Look through the lines below for the word "small", and copy every line that has it.
--- SUPPLIED INFORMATION Enclosed Below ---
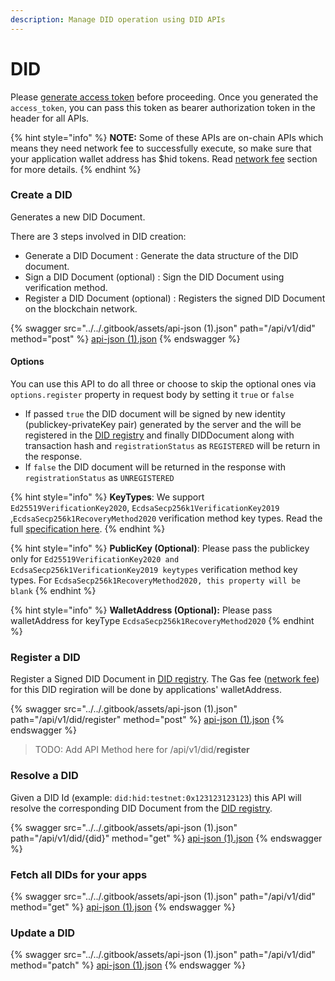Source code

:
 ```yaml
---
description: Manage DID operation using DID APIs
---
```


# DID

Please [generate access token](authentication.md) before proceeding.  Once you generated the `access_token`, you can pass this token as bearer authorization token in the header for all APIs.&#x20;

{% hint style="info" %}
**NOTE:** Some of these APIs are on-chain APIs which means they need network fee to successfully execute, so make sure that your application wallet address has $hid tokens. Read [network fee](../developer-dashboard/network-fee.md) section for more details.
{% endhint %}

### Create a DID

Generates a new DID Document.&#x20;

There are 3 steps involved in DID creation:&#x20;

* Generate a DID Document : Generate the data structure of  the DID document.
* Sign a DID Document (optional) : Sign the DID Document using verification method.&#x20;
* Register a DID Document (optional) : Registers the signed DID Document on the blockchain network.&#x20;

{% swagger src="../../.gitbook/assets/api-json (1).json" path="/api/v1/did" method="post" %}
[api-json (1).json](<../../.gitbook/assets/api-json (1).json>)
{% endswagger %}

#### Options

You can use this API to do all three or choose to skip the optional ones via `options.register` property in request body by setting it `true` or `false`

* If passed `true` the DID document will be signed by new identity (publickey-privateKey pair) generated by the server and the will be registered in the [DID registry](../../concepts/decentralized-identifier-did/did-registry.md) and finally DIDDocument along with transaction hash and `registrationStatus` as `REGISTERED` will be return in the response.&#x20;
* If `false` the DID document will be returned in the response with `registrationStatus` as `UNREGISTERED`&#x20;

{% hint style="info" %}
**KeyTypes**: We support `Ed25519VerificationKey2020`, `EcdsaSecp256k1VerificationKey2019` ,`EcdsaSecp256k1RecoveryMethod2020` verification method key types. Read the full [specification here](../../concepts/specifications/supported-signature-algorithms.md).
{% endhint %}

{% hint style="info" %}
**PublicKey (Optional)**: Please pass the publickey only for `Ed25519VerificationKey2020 and EcdsaSecp256k1VerificationKey2019 keytypes` verification method key types. For `EcdsaSecp256k1RecoveryMethod2020, this property will be blank`
{% endhint %}

{% hint style="info" %}
**WalletAddress (Optional):** Please pass walletAddress for keyType `EcdsaSecp256k1RecoveryMethod2020`
{% endhint %}

### Register a DID

Register a Signed DID Document in [DID registry](../../concepts/decentralized-identifier-did/did-registry.md). The Gas fee ([network fee](../developer-dashboard/network-fee.md)) for this DID regiration will be done by applications' walletAddress.&#x20;

{% swagger src="../../.gitbook/assets/api-json (1).json" path="/api/v1/did/register" method="post" %}
[api-json (1).json](<../../.gitbook/assets/api-json (1).json>)
{% endswagger %}

> TODO: Add API Method here for /api/v1/did/**register**

### Resolve a DID

Given a DID Id (example: `did:hid:testnet:0x123123123123`) this API will resolve the corresponding DID Document from the [DID registry](../../concepts/decentralized-identifier-did/did-registry.md).&#x20;

{% swagger src="../../.gitbook/assets/api-json (1).json" path="/api/v1/did/{did}" method="get" %}
[api-json (1).json](<../../.gitbook/assets/api-json (1).json>)
{% endswagger %}

### Fetch all DIDs for your apps

{% swagger src="../../.gitbook/assets/api-json (1).json" path="/api/v1/did" method="get" %}
[api-json (1).json](<../../.gitbook/assets/api-json (1).json>)
{% endswagger %}

### Update a DID

{% swagger src="../../.gitbook/assets/api-json (1).json" path="/api/v1/did" method="patch" %}
[api-json (1).json](<../../.gitbook/assets/api-json (1).json>)
{% endswagger %}

###
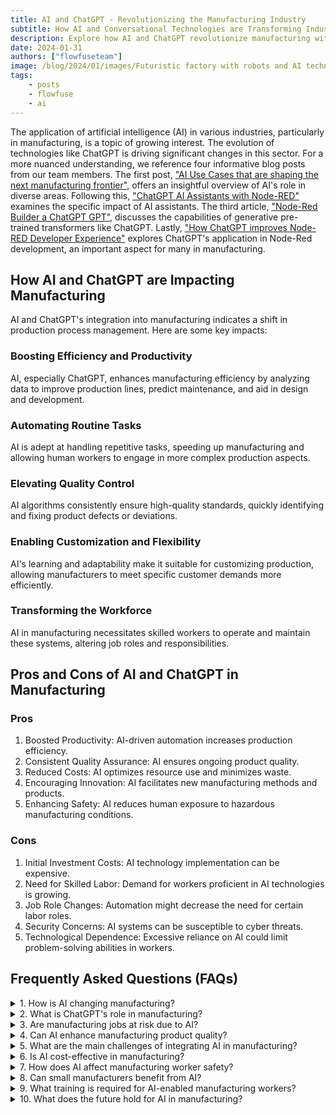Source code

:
 ```yaml
---
title: AI and ChatGPT - Revolutionizing the Manufacturing Industry
subtitle: How AI and Conversational Technologies are Transforming Industrial Processes
description: Explore how AI and ChatGPT revolutionize manufacturing with boosted efficiency, quality control, and workforce transformation.
date: 2024-01-31
authors: ["flowfuseteam"]
image: /blog/2024/01/images/Futuristic factory with robots and AI technology, showing advanced machinery and computers integrated with ChatGPT for manufacturing processes.png
tags:
    - posts
    - flowfuse
    - ai
---
```


The application of artificial intelligence (AI) in various industries, particularly in manufacturing, is a topic of growing interest. The evolution of technologies like ChatGPT is driving significant changes in this sector. For a more nuanced understanding, we reference four informative blog posts from our team members. The first post, ["AI Use Cases that are shaping the next manufacturing frontier"](/blog/2023/12/ai-use-cases/), offers an insightful overview of AI's role in diverse areas. Following this, ["ChatGPT AI Assistants with Node-RED"](/blog/2023/11/ai-assistant/) examines the specific impact of AI assistants. The third article, ["Node-Red Builder a ChatGPT GPT"](/blog/2023/11/chatgpt-gpt/), discusses the capabilities of generative pre-trained transformers like ChatGPT. Lastly, ["How ChatGPT improves Node-RED Developer Experience"](/blog/2023/09/chatgpt-for-node-red-developers/) explores ChatGPT's application in Node-Red development, an important aspect for many in manufacturing.

<!--more-->

## How AI and ChatGPT are Impacting Manufacturing

AI and ChatGPT's integration into manufacturing indicates a shift in production process management. Here are some key impacts:

### Boosting Efficiency and Productivity

AI, especially ChatGPT, enhances manufacturing efficiency by analyzing data to improve production lines, predict maintenance, and aid in design and development.

### Automating Routine Tasks

AI is adept at handling repetitive tasks, speeding up manufacturing and allowing human workers to engage in more complex production aspects.

### Elevating Quality Control

AI algorithms consistently ensure high-quality standards, quickly identifying and fixing product defects or deviations.

### Enabling Customization and Flexibility

AI's learning and adaptability make it suitable for customizing production, allowing manufacturers to meet specific customer demands more efficiently.

### Transforming the Workforce

AI in manufacturing necessitates skilled workers to operate and maintain these systems, altering job roles and responsibilities.

## Pros and Cons of AI and ChatGPT in Manufacturing

### Pros

1.  Boosted Productivity: AI-driven automation increases production efficiency.
2.  Consistent Quality Assurance: AI ensures ongoing product quality.
3.  Reduced Costs: AI optimizes resource use and minimizes waste.
4.  Encouraging Innovation: AI facilitates new manufacturing methods and products.
5.  Enhancing Safety: AI reduces human exposure to hazardous manufacturing conditions.

### Cons

1.  Initial Investment Costs: AI technology implementation can be expensive.
2.  Need for Skilled Labor: Demand for workers proficient in AI technologies is growing.
3.  Job Role Changes: Automation might decrease the need for certain labor roles.
4.  Security Concerns: AI systems can be susceptible to cyber threats.
5.  Technological Dependence: Excessive reliance on AI could limit problem-solving abilities in workers.

## Frequently Asked Questions (FAQs)


<details>
<summary>1. How is AI changing manufacturing?</summary>
<br>
<strong>AI is altering manufacturing through automation, optimizing efficiency, and fostering production innovations.</strong>
</details>

<details>
<summary>2. What is ChatGPT's role in manufacturing?</summary>
<br>
<strong>ChatGPT aids in data analysis, automates processes, and improves communication and documentation in manufacturing.</strong>
</details>

<details>
<summary>3. Are manufacturing jobs at risk due to AI?</summary>
<br>
<strong>While AI may automate some repetitive jobs, it also creates opportunities for skilled labor in technology management and development.</strong>
</details>

<details>
<summary>4. Can AI enhance manufacturing product quality?</summary>
<br>
<strong>Yes, AI's continuous monitoring and analysis significantly boost quality control.</strong>
</details>

<details>
<summary>5. What are the main challenges of integrating AI in manufacturing?</summary>
<br>
<strong>Challenges include high implementation costs, the need for skilled labor, and transitioning to automated processes.</strong>
</details>

<details>
<summary>6. Is AI cost-effective in manufacturing?</summary>
<br>
<strong>Despite high initial costs, AI can lead to long-term savings through improved efficiency and waste reduction.</strong>
</details>

<details>
<summary>7. How does AI affect manufacturing worker safety?</summary>
<br>
<strong>AI reduces risk by taking over hazardous tasks, improving overall workplace safety.</strong>
</details>

<details>
<summary>8. Can small manufacturers benefit from AI?</summary>
<br>
<strong>Yes, AI solutions are increasingly accessible for small-scale manufacturers.</strong>
</details>

<details>
<summary>9. What training is required for AI-enabled manufacturing workers?</summary>
<br>
<strong>Training in AI system operation, data analysis, and potentially programming skills is needed.</strong>
</details>

<details>
<summary>10. What does the future hold for AI in manufacturing?</summary>
<br>
<strong>The future suggests more integrated, intelligent, and adaptable manufacturing processes driven by AI advancements.</strong>
</details>

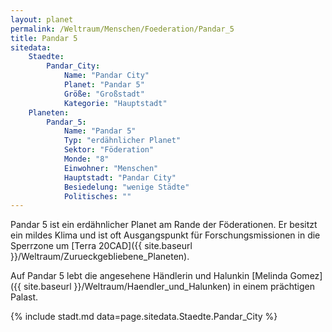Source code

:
 ```yaml
---
layout: planet
permalink: /Weltraum/Menschen/Foederation/Pandar_5
title: Pandar 5
sitedata:
    Staedte:
        Pandar_City:
            Name: "Pandar City"
            Planet: "Pandar 5"
            Größe: "Großstadt"
            Kategorie: "Hauptstadt"
    Planeten:
        Pandar_5:
            Name: "Pandar 5"
            Typ: "erdähnlicher Planet"
            Sektor: "Föderation"
            Monde: "8"
            Einwohner: "Menschen"
            Hauptstadt: "Pandar City"
            Besiedelung: "wenige Städte"
            Politisches: ""
---
```




Pandar 5 ist ein erdähnlicher Planet am Rande der Föderationen. Er besitzt ein mildes Klima und ist oft Ausgangspunkt für Forschungsmissionen in die Sperrzone um [Terra 20CAD]({{ site.baseurl }}/Weltraum/Zurueckgebliebene_Planeten).

Auf Pandar 5 lebt die angesehene Händlerin und Halunkin [Melinda Gomez]({{ site.baseurl }}/Weltraum/Haendler_und_Halunken) in einem prächtigen Palast.

{% include stadt.md data=page.sitedata.Staedte.Pandar_City %}
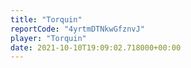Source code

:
 ```yaml
---
title: "Torquin"
reportCode: "4yrtmDTNkwGfznvJ"
player: "Torquin"
date: 2021-10-10T19:09:02.718000+00:00
---
```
--- End of Enclosed SUPPLIED INFORMATION ---
» **RESPONSE AREA**:
<summary>8. Can small manufacturers benefit from AI?</summary>
<strong>Yes, AI solutions are increasingly accessible for small-scale manufacturers.</strong>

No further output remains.